Data listing:
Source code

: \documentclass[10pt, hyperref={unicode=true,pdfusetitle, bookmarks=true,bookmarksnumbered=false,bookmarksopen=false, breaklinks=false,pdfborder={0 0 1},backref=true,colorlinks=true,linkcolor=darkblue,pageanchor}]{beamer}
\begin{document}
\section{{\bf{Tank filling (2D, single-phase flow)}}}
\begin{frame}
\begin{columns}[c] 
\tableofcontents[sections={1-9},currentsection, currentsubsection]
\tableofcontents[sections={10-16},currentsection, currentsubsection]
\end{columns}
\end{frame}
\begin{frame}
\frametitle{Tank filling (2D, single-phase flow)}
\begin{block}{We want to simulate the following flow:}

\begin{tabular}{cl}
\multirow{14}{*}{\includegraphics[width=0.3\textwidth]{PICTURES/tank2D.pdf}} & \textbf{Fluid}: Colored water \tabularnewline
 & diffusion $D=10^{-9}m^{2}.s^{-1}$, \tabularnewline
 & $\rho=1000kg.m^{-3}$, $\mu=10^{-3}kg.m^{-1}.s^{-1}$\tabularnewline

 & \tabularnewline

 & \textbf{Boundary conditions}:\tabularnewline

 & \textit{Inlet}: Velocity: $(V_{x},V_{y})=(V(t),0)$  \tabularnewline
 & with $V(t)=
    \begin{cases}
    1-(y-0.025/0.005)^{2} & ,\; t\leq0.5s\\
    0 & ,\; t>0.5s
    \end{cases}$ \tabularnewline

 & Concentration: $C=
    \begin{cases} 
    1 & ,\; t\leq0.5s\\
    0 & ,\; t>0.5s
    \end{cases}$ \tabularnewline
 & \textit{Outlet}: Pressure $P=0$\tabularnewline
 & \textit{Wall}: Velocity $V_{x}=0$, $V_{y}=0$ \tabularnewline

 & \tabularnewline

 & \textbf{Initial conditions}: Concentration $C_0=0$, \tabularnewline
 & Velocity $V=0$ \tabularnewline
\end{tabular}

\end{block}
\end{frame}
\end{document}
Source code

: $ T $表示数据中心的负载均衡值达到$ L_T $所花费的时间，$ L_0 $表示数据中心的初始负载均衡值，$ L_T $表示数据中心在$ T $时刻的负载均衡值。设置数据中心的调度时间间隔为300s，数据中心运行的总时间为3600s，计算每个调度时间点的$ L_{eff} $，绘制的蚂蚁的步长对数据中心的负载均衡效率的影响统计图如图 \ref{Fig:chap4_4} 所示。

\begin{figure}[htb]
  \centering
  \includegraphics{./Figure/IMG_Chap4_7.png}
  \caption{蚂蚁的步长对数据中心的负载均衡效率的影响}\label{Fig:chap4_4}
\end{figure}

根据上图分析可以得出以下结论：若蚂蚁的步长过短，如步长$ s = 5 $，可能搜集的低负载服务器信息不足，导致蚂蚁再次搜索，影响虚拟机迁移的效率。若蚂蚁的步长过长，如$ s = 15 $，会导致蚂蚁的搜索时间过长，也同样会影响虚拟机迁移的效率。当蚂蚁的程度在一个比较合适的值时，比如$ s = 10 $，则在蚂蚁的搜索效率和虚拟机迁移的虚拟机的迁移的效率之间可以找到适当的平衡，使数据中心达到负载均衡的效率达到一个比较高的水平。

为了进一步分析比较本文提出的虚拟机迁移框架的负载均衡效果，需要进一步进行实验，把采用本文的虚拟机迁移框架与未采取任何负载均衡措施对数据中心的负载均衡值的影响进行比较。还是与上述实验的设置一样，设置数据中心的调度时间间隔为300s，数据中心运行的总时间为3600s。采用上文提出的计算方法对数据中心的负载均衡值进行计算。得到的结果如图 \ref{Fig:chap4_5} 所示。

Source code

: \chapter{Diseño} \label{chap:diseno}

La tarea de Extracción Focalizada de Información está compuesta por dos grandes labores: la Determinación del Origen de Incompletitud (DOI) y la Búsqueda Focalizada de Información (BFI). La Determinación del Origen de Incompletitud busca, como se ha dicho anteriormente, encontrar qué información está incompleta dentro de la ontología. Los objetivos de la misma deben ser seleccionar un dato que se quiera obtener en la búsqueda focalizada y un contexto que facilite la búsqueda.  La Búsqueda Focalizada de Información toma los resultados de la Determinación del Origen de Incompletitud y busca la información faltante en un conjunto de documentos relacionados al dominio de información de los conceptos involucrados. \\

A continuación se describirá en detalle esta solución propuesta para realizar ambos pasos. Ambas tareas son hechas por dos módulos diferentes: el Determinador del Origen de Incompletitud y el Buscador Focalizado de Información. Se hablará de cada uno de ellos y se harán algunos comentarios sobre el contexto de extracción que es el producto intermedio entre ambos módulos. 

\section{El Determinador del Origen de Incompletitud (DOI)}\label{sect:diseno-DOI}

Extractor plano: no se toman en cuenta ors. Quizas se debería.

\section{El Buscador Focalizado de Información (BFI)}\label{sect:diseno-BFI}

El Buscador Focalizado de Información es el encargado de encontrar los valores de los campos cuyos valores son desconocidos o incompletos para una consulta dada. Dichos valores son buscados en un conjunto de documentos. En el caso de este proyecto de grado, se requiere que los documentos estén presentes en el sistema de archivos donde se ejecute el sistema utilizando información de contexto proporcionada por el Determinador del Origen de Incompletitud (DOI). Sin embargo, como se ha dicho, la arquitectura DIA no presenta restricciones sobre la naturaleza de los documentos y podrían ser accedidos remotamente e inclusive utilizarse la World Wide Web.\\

Assigned task:
The answer consists of the lines above that include the word "textit", each copied exactly.

Solution for this problem:
 & \textit{Inlet}: Velocity: $(V_{x},V_{y})=(V(t),0)$  \tabularnewline
 & \textit{Outlet}: Pressure $P=0$\tabularnewline
 & \textit{Wall}: Velocity $V_{x}=0$, $V_{y}=0$ \tabularnewline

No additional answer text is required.